# [Your goal]
Go through the records, and copy each line in which the string "allow" is present.

# [Excerpted records]
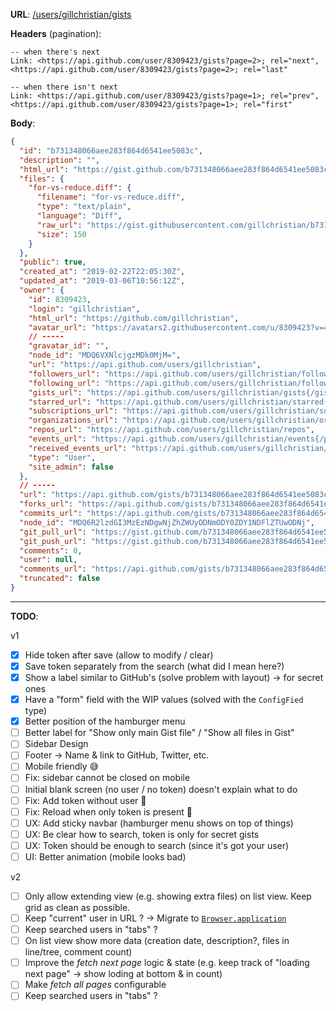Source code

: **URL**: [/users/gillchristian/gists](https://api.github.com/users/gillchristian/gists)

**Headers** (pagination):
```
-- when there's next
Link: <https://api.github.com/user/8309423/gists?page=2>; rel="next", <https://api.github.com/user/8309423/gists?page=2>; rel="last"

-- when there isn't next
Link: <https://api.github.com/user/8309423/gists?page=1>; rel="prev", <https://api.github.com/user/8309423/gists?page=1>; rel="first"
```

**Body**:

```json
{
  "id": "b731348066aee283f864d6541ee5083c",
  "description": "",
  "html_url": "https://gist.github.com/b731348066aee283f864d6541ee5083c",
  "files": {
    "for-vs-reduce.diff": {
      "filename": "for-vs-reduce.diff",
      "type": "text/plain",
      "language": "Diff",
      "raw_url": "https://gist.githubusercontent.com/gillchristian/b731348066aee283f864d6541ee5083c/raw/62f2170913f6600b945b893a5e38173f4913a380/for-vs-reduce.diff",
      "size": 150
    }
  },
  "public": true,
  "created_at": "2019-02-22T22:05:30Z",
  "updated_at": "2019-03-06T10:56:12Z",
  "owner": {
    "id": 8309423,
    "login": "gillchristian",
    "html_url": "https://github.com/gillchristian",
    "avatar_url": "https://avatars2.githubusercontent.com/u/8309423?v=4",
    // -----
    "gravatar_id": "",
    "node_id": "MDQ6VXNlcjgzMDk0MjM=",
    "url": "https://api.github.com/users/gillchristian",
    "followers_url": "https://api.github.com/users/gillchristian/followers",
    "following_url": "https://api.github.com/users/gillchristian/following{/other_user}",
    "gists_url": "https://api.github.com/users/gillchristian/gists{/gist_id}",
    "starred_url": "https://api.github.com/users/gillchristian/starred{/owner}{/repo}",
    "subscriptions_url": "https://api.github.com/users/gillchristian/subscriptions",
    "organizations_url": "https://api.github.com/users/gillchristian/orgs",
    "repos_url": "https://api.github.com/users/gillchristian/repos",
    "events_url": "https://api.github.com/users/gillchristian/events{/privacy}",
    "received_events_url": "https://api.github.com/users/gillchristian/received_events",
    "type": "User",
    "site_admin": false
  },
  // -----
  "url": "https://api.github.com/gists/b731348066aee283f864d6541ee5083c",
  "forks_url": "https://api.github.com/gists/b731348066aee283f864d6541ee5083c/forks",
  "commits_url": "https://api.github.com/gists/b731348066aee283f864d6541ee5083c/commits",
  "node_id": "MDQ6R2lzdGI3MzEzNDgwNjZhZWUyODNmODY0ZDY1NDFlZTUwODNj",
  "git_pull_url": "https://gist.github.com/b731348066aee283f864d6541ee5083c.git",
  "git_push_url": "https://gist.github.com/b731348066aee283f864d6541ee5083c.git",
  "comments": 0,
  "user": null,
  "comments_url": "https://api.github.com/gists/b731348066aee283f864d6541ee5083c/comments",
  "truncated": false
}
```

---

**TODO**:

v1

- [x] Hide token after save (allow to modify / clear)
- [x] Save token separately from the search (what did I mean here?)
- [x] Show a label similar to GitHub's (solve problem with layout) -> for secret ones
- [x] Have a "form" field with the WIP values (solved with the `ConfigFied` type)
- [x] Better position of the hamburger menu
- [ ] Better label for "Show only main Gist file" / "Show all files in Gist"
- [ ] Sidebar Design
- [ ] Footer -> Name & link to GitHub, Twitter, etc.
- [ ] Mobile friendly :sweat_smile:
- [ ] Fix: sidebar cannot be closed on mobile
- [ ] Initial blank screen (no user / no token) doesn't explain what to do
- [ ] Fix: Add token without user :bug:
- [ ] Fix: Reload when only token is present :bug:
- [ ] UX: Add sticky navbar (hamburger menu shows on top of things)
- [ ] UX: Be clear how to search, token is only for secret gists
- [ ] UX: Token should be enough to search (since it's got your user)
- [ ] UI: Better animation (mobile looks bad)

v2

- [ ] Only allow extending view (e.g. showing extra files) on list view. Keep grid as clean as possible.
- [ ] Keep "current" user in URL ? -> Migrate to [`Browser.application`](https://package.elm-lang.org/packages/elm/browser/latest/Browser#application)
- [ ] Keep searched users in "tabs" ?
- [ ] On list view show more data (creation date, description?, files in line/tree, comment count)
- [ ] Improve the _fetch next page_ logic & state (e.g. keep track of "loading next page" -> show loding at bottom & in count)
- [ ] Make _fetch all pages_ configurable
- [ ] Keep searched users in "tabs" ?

# [Output of the task]
- [x] Hide token after save (allow to modify / clear)
- [ ] Only allow extending view (e.g. showing extra files) on list view. Keep grid as clean as possible.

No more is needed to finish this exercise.